WORK TO BE COMPLETED: Could you copy each line of the listing below that has the word "diagramas"?

[Start of section]

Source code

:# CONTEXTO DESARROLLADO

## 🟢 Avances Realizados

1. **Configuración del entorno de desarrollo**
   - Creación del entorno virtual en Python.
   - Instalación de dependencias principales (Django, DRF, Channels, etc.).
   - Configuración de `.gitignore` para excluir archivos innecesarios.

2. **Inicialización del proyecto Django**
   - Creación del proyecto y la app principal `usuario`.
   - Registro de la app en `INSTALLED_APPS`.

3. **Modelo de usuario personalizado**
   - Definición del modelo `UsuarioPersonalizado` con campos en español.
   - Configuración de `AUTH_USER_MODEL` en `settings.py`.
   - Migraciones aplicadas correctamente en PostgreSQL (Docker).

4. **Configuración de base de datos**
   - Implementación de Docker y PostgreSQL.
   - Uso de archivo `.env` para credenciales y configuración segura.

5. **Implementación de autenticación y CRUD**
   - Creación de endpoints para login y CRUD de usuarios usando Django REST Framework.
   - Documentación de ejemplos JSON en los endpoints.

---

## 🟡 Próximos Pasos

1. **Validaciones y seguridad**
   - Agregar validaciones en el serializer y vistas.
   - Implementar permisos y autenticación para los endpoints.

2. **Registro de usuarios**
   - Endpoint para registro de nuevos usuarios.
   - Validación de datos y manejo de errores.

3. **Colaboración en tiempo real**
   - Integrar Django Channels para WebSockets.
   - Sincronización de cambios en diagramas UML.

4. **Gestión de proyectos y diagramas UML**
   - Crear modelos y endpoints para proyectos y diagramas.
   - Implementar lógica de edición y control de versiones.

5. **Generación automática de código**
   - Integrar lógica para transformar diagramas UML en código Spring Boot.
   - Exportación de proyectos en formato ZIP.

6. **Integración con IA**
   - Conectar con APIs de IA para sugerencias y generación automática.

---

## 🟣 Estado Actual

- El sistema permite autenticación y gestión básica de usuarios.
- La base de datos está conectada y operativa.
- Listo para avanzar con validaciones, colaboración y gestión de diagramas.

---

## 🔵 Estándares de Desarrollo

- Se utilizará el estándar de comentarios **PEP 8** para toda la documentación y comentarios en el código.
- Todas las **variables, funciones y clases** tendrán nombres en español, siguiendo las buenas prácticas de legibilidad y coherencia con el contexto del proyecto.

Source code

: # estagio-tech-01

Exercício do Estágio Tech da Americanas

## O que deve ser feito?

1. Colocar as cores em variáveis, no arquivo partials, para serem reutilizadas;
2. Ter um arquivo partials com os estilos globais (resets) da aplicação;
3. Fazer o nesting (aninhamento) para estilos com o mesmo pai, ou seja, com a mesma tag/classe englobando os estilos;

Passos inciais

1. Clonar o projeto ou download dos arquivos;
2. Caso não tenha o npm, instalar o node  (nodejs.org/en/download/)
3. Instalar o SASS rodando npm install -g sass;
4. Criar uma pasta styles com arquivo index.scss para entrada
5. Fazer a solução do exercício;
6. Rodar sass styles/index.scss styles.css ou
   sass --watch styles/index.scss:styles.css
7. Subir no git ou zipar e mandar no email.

[End of section]

TASK SOLUTION:
   - Sincronización de cambios en diagramas UML.
4. **Gestión de proyectos y diagramas UML**
   - Crear modelos y endpoints para proyectos y diagramas.
   - Integrar lógica para transformar diagramas UML en código Spring Boot.
- Listo para avanzar con validaciones, colaboración y gestión de diagramas.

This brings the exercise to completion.